## Activity
Say how many lines in the listing contain the string "aiortc", giving the number alone.

--

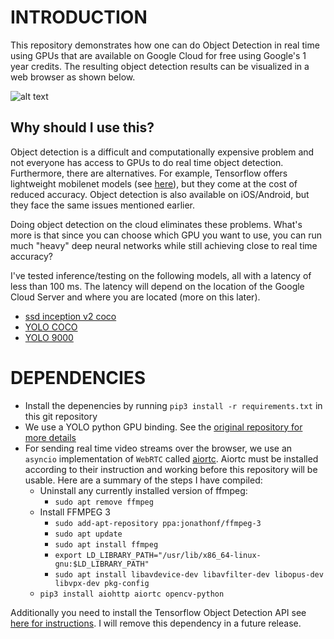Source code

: # INTRODUCTION
This repository demonstrates how one can do Object Detection in real time using GPUs that are available on Google Cloud for free using Google's 1 year credits. The resulting object detection results can be visualized in a web browser as shown below.

![alt text](https://github.com/omarabid59/cloud_ml_webrtc/blob/master/demo.gif "Logo Title Text 1")

## Why should I use this?
Object detection is a difficult and computationally expensive problem and not everyone has access to GPUs to do real time object detection. Furthermore, there are alternatives. For example, Tensorflow offers lightweight mobilenet models (see [here](https://github.com/tensorflow/models/blob/master/research/object_detection/g3doc/detection_model_zoo.md)), but they come at the cost of reduced accuracy. Object detection is also available on iOS/Android, but they face the same issues mentioned earlier.

Doing object detection on the cloud eliminates these problems. What's more is that since you can choose which GPU you want to use, you can run much "heavy" deep neural networks while still achieving close to real time accuracy?

I've tested inference/testing on the following models, all with a latency of less than 100 ms. The latency will depend on the location of the Google Cloud Server and where you are located (more on this later).
- [ssd inception v2 coco](http://download.tensorflow.org/models/object_detection/ssd_inception_v2_coco_2018_01_28.tar.gz)
- [YOLO COCO](https://pjreddie.com/darknet/yolo/)
- [YOLO 9000](https://pjreddie.com/darknet/yolo/)
# DEPENDENCIES
- Install the depenencies by running ``pip3 install -r requirements.txt`` in this git repository
- We use a YOLO python GPU binding. See the [original repository for more details](https://github.com/madhawav/YOLO3-4-Py)
- For sending real time video streams over the browser, we use an ``asyncio`` implementation of ``WebRTC`` called [aiortc](https://github.com/jlaine/aiortc). Aiortc must be installed according to their instruction and working before this repository will be usable. Here are a summary of the steps I have compiled:
    - Uninstall any currently installed version of ffmpeg:
        - ``sudo apt remove ffmpeg``
    - Install FFMPEG 3
        - ``sudo add-apt-repository ppa:jonathonf/ffmpeg-3``
        - ``sudo apt update``
        - ``sudo apt install ffmpeg``
        - ``export LD_LIBRARY_PATH="/usr/lib/x86_64-linux-gnu:$LD_LIBRARY_PATH"``
        - ``sudo apt install libavdevice-dev libavfilter-dev libopus-dev libvpx-dev pkg-config``
    - ``pip3 install aiohttp aiortc opencv-python``

Additionally you need to install the Tensorflow Object Detection API see [here for instructions](https://github.com/tensorflow/models/blob/master/research/object_detection/g3doc/installation.md). I will remove this dependency in a future release.
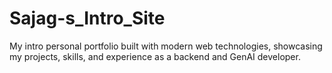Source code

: # Sajag-s_Intro_Site
My intro personal portfolio built with modern web technologies, showcasing my projects, skills, and experience as a backend and GenAI developer.

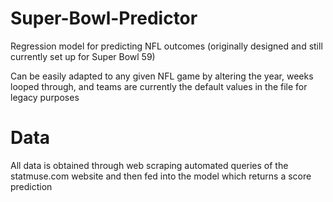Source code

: # Super-Bowl-Predictor
Regression model for predicting NFL outcomes (originally designed and still currently set up for Super Bowl 59)

Can be easily adapted to any given NFL game by altering the year, weeks looped through, and teams are currently 
the default values in the file for legacy purposes

# Data
All data is obtained through web scraping automated queries of the statmuse.com website and then fed into the model
which returns a score prediction
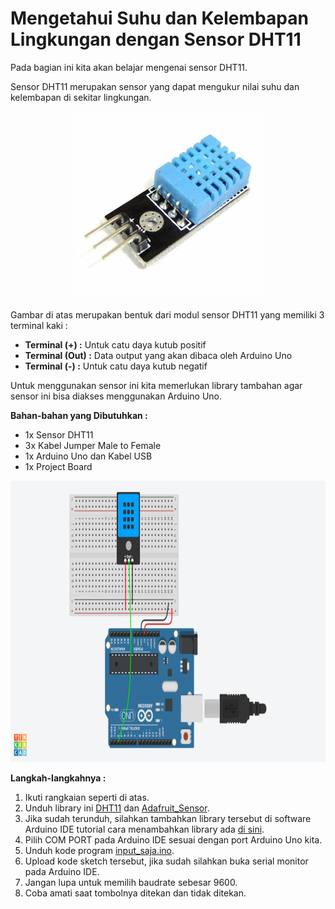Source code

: # Mengetahui Suhu dan Kelembapan Lingkungan dengan Sensor DHT11

Pada bagian ini kita akan belajar mengenai sensor DHT11.

Sensor DHT11 merupakan sensor yang dapat mengukur nilai suhu dan kelembapan di sekitar lingkungan.

<p align="center">
<img src="/Gambar/dht-11.jpg" height="300">
</p>

Gambar di atas merupakan bentuk dari modul sensor DHT11 yang memiliki 3 terminal kaki :
* **Terminal (+) :** Untuk catu daya kutub positif
* **Terminal (Out) :** Data output yang akan dibaca oleh Arduino Uno
* **Terminal (-) :** Untuk catu daya kutub negatif

Untuk menggunakan sensor ini kita memerlukan library tambahan agar sensor ini bisa diakses menggunakan Arduino Uno.

**Bahan-bahan yang Dibutuhkan :**
* 1x Sensor DHT11
* 3x Kabel Jumper Male to Female
* 1x Arduino Uno dan Kabel USB
* 1x Project Board

<p align="center">
<img src="/Gambar/rangkaian-dht11.png" height="450">
</p>

**Langkah-langkahnya :**
1. Ikuti rangkaian seperti di atas.
2. Unduh library ini [DHT11](https://github.com/userdw/Trainer_Mikrokontroler_Arduino/blob/main/Kumpulan%20Library/DHT-sensor-library-master.zip) dan [Adafruit_Sensor](https://github.com/userdw/Trainer_Mikrokontroler_Arduino/blob/main/Kumpulan%20Library/Adafruit_Sensor-master.zip).
3. Jika sudah terunduh, silahkan tambahkan library tersebut di software Arduino IDE tutorial cara menambahkan library ada [di sini](https://github.com/userdw/Trainer_Mikrokontroler_Arduino/blob/main/Menambahkan%20Library.md).
4. Pilih COM PORT pada Arduino IDE sesuai dengan port Arduino Uno kita.
5. Unduh kode program [input_saja.ino](https://github.com/userdw/Trainer_Mikrokontroler_Arduino/blob/main/B_GPIO%20sebagai%20Digital%20Input/02_Membaca%20Data%20Digital%20Menggunakan%20Tactile%20Switch/input_saja.ino).
6. Upload kode sketch tersebut, jika sudah silahkan buka serial monitor pada Arduino IDE.
7. Jangan lupa untuk memilih baudrate sebesar 9600.
8. Coba amati saat tombolnya ditekan dan tidak ditekan.

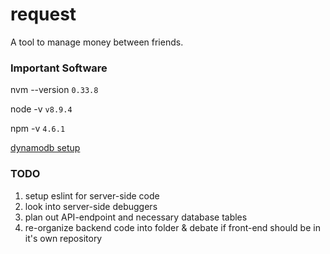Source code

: # request
A tool to manage money between friends.


### Important Software
nvm --version `0.33.8`

node -v `v8.9.4`

npm -v `4.6.1`

[dynamodb setup](https://docs.aws.amazon.com/amazondynamodb/latest/developerguide/DynamoDBLocal.html)

### TODO
1. setup eslint for server-side code
2. look into server-side debuggers
3. plan out API-endpoint and necessary database tables
4. re-organize backend code into folder & debate if front-end should be in it's own repository
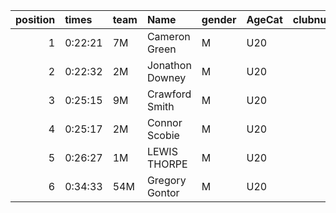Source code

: |   position | times   | team   | Name            | gender   | AgeCat   |   clubnumber | Club name         | Website                              |   finishPosition |
|-----------:|:--------|:-------|:----------------|:---------|:---------|-------------:|:------------------|:-------------------------------------|-----------------:|
|          1 | 0:22:21 | 7M     | Cameron Green   | M        | U20      |            7 | Giffnock North AC | https://www.giffnocknorth.co.uk/     |                2 |
|          2 | 0:22:32 | 2M     | Jonathon Downey | M        | U20      |            2 | Kilmarnock H&AC   | http://www.kilmarnockharriers.com/   |                3 |
|          3 | 0:25:15 | 9M     | Crawford Smith  | M        | U20      |            9 | Garscube Harriers | https://www.garscubeharriers.org.uk/ |               11 |
|          4 | 0:25:17 | 2M     | Connor Scobie   | M        | U20      |            2 | Kilmarnock H&AC   | http://www.kilmarnockharriers.com/   |               12 |
|          5 | 0:26:27 | 1M     | LEWIS THORPE    | M        | U20      |            1 | East Kilbride AC  | http://www.ekac.org.uk/              |               23 |
|          6 | 0:34:33 | 54M    | Gregory Gontor  | M        | U20      |           54 | VP-Glasgow        | https://www.vp-glasgow.com           |               87 |
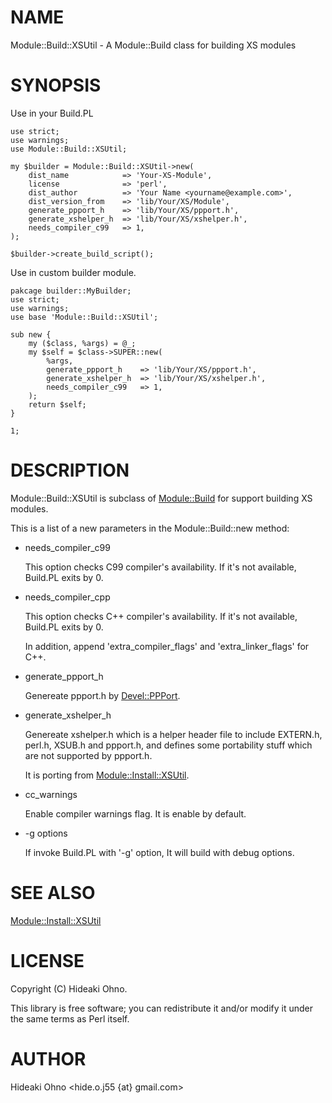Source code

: # NAME

Module::Build::XSUtil - A Module::Build class for building XS modules

# SYNOPSIS

Use in your Build.PL

    use strict;
    use warnings;
    use Module::Build::XSUtil;
    
    my $builder = Module::Build::XSUtil->new(
        dist_name            => 'Your-XS-Module',
        license              => 'perl',
        dist_author          => 'Your Name <yourname@example.com>',
        dist_version_from    => 'lib/Your/XS/Module',
        generate_ppport_h    => 'lib/Your/XS/ppport.h',
        generate_xshelper_h  => 'lib/Your/XS/xshelper.h',
        needs_compiler_c99   => 1,
    );
    
    $builder->create_build_script();

Use in custom builder module.

    pakcage builder::MyBuilder;
    use strict;
    use warnings;
    use base 'Module::Build::XSUtil';
    
    sub new {
        my ($class, %args) = @_;
        my $self = $class->SUPER::new(
            %args,
            generate_ppport_h    => 'lib/Your/XS/ppport.h',
            generate_xshelper_h  => 'lib/Your/XS/xshelper.h',
            needs_compiler_c99   => 1,
        );
        return $self;
    }
    
    1;

# DESCRIPTION

Module::Build::XSUtil is subclass of [Module::Build](https://metacpan.org/pod/Module::Build) for support building XS modules.

This is a list of a new parameters in the Module::Build::new method:

- needs\_compiler\_c99

    This option checks C99 compiler's availability. If it's not available, Build.PL exits by 0.

- needs\_compiler\_cpp

    This option checks C++ compiler's availability. If it's not available, Build.PL exits by 0.

    In addition, append 'extra\_compiler\_flags' and 'extra\_linker\_flags' for C++.

- generate\_ppport\_h

    Genereate ppport.h by [Devel::PPPort](https://metacpan.org/pod/Devel::PPPort).

- generate\_xshelper\_h

    Genereate xshelper.h which is a helper header file to include EXTERN.h, perl.h, XSUB.h and ppport.h, 
    and defines some portability stuff which are not supported by ppport.h.

    It is porting from [Module::Install::XSUtil](https://metacpan.org/pod/Module::Install::XSUtil).

- cc\_warnings

    Enable compiler warnings flag. It is enable by default. 

- -g options

    If invoke Build.PL with '-g' option, It will build with debug options.

# SEE ALSO

[Module::Install::XSUtil](https://metacpan.org/pod/Module::Install::XSUtil)

# LICENSE

Copyright (C) Hideaki Ohno.

This library is free software; you can redistribute it and/or modify
it under the same terms as Perl itself.

# AUTHOR

Hideaki Ohno <hide.o.j55 {at} gmail.com>
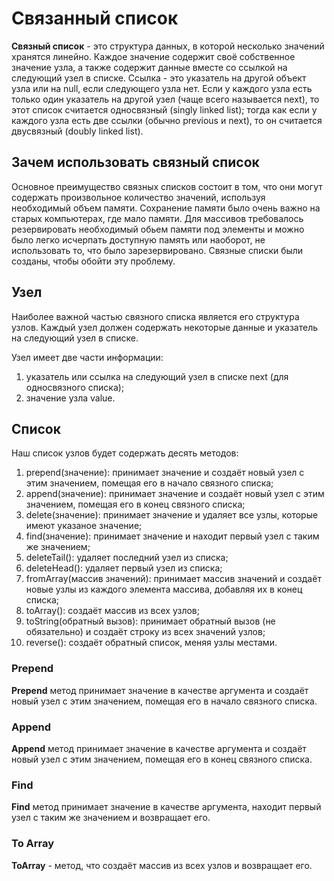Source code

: # Связанный список

<b>Связный список</b> - это структура данных, в которой несколько значений хранятся линейно. Каждое значение содержит своё собственное значение узла, а также содержит данные вместе со ссылкой на следующий узел в списке. Ссылка - это указатель на другой объект узла или на null, если следующего узла нет. Если у каждого узла есть только один указатель на другой узел (чаще всего называется next), то этот список считается односвязный (singly linked list); тогда как если у каждого узла есть две ссылки (обычно previous и next), то он считается двусвязный (doubly linked list).

## Зачем использовать связный список

Основное преимущество связных списков состоит в том, что они могут содержать произвольное количество значений, используя необходимый объем памяти. Сохранение памяти было очень важно на старых компьютерах, где мало памяти. Для массивов требовалось резервировать необходимый обьем памяти под элементы и можно было легко исчерпать доступную память или наоборот, не использовать то, что было зарезервировано. Связные списки были созданы, чтобы обойти эту проблему.

## Узел

Наиболее важной частью связного списка является его структура узлов. Каждый узел должен содержать некоторые данные и указатель на следующий узел в списке.

Узел имеет две части информации:

1. указатель или ссылка на следующий узел в списке next (для односвязного списка);
2. значение узла value.

## Список

Наш список узлов будет содержать десять методов:

1. prepend(значение): принимает значение и создаёт новый узел с этим значением, помещая его в начало связного списка;
2. append(значение): принимает значение и создаёт новый узел с этим значением, помещая его в конец связного списка;
3. delete(значение): принимает значение и удаляет все узлы, которые имеют указаное значение;
4. find(значение): принимает значение и находит первый узел с таким же значением;
5. deleteTail(): удаляет последний узел из списка;
6. deleteHead(): удаляет первый узел из списка;
7. fromArray(массив значений): принимает массив значений и создаёт новые узлы из каждого элемента массива, добавляя их в конец списка;
8. toArray(): создаёт массив из всех узлов;
9. toString(обратный вызов): принимает обратный вызов (не обязательно) и создаёт строку из всех значений узлов;
10. reverse(): создаёт обратный список, меняя узлы местами.

### Prepend

**Prepend** метод принимает значение в качестве аргумента и создаёт новый узел с этим значением, помещая его в начало связного списка.

### Append

**Append** метод принимает значение в качестве аргумента и создаёт новый узел с этим значением, помещая его в конец связного списка.


### Find

**Find** метод принимает значение в качестве аргумента, находит первый узел с таким же значением и возвращает его.

### To Array

**ToArray** - метод, что создаёт массив из всех узлов и возвращает его.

--

## Reply to the task
2